Exercise details ::
Which lines of the records contain the word "there"? Copy each one.

Supplied records ::
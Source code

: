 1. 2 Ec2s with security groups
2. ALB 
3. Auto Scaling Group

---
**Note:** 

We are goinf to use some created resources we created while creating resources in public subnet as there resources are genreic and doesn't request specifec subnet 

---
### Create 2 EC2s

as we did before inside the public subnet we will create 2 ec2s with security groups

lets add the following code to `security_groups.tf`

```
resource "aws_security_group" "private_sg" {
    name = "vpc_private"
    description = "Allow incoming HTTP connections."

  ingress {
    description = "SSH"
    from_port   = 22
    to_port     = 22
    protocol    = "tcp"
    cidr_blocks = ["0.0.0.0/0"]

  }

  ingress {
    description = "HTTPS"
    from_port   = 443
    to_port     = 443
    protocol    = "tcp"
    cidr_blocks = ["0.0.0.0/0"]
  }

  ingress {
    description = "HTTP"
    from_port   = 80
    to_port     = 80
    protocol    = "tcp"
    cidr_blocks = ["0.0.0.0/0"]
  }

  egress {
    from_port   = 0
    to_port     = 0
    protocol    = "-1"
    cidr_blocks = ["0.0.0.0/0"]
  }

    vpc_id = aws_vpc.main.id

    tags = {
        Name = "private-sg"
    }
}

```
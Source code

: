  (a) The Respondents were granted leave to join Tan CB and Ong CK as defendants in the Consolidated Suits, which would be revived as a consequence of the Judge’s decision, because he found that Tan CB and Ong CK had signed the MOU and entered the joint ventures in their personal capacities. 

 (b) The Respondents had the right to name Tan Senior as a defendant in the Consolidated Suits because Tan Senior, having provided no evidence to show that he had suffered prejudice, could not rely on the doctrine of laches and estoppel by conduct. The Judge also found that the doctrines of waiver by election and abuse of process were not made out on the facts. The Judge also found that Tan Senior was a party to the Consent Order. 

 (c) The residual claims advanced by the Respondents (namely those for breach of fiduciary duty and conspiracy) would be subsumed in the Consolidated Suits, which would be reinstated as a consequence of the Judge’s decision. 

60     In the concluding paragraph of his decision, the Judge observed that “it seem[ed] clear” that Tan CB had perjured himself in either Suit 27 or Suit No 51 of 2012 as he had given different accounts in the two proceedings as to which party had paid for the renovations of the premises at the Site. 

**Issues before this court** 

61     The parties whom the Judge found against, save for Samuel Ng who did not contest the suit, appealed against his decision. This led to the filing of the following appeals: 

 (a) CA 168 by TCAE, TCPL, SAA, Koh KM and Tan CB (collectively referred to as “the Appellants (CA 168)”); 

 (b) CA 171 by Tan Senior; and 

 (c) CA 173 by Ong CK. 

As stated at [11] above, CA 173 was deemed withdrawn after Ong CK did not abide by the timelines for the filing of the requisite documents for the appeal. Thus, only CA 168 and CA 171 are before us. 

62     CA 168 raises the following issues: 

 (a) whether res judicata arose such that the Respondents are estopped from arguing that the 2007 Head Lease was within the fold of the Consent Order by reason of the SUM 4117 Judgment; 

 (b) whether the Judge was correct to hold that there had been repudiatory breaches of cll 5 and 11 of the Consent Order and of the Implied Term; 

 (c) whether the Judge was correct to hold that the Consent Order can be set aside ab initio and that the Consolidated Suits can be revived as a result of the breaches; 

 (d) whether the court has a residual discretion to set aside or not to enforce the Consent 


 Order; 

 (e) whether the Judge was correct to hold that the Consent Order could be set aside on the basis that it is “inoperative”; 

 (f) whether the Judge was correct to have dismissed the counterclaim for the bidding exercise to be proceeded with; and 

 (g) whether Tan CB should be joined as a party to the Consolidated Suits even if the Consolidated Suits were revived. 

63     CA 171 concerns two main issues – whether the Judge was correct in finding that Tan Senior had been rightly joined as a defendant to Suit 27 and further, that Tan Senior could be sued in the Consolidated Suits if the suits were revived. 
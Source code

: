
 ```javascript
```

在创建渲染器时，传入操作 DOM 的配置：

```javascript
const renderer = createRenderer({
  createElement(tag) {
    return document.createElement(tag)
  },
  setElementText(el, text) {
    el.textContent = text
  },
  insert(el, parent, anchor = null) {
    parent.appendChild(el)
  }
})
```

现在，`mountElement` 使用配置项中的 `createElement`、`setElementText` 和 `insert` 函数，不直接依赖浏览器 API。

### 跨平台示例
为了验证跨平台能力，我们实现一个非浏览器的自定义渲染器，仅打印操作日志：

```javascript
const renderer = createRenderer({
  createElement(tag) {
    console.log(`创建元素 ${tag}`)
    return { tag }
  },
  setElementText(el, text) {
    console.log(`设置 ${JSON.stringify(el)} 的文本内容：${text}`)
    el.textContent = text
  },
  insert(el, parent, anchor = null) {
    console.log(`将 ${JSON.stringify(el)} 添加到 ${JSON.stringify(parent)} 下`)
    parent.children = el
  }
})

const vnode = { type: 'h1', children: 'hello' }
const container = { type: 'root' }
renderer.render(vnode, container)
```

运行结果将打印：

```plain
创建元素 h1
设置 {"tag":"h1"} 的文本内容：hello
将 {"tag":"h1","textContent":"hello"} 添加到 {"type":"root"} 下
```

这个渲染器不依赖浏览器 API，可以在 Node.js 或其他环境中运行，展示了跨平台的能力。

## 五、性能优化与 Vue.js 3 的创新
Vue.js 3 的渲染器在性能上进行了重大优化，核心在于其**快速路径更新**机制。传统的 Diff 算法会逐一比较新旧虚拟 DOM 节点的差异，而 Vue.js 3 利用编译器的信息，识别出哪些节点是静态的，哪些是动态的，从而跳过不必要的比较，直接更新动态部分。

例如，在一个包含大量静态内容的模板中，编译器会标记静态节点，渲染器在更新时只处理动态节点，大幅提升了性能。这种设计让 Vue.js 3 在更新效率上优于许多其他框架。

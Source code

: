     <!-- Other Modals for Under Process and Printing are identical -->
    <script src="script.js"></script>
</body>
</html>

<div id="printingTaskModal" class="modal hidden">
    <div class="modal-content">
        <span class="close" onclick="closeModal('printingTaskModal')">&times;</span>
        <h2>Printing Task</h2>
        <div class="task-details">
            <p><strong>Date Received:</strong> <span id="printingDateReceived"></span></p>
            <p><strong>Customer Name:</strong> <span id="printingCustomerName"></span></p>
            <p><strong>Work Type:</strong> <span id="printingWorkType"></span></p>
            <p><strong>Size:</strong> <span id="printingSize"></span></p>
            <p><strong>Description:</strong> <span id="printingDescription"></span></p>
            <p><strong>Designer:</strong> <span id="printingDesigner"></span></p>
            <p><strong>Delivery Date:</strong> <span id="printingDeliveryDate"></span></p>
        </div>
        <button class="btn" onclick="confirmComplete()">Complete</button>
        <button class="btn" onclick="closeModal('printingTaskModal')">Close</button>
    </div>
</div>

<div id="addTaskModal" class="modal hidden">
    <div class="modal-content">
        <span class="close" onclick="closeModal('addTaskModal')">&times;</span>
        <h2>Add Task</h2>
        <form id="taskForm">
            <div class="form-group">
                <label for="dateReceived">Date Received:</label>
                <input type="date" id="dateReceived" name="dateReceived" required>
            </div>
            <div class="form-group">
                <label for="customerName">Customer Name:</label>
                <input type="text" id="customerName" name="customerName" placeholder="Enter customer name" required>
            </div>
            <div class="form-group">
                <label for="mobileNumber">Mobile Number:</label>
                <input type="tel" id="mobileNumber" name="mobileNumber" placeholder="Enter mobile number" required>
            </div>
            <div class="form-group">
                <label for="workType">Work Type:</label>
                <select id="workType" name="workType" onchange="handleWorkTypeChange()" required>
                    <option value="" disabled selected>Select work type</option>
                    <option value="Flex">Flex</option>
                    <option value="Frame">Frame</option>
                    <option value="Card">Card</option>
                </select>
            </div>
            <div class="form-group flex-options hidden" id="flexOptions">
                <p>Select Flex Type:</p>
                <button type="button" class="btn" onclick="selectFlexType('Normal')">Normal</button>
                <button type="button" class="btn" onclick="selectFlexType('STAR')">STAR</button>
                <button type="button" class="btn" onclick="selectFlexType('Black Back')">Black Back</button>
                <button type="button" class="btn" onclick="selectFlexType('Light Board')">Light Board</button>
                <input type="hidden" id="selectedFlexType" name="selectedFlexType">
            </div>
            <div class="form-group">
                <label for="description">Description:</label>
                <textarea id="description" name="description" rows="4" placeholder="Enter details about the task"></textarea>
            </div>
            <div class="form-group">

Solution to the problem ::
We are goinf to use some created resources we created while creating resources in public subnet as there resources are genreic and doesn't request specifec subnet 
 (b) whether the Judge was correct to hold that there had been repudiatory breaches of cll 5 and 11 of the Consent Order and of the Implied Term; 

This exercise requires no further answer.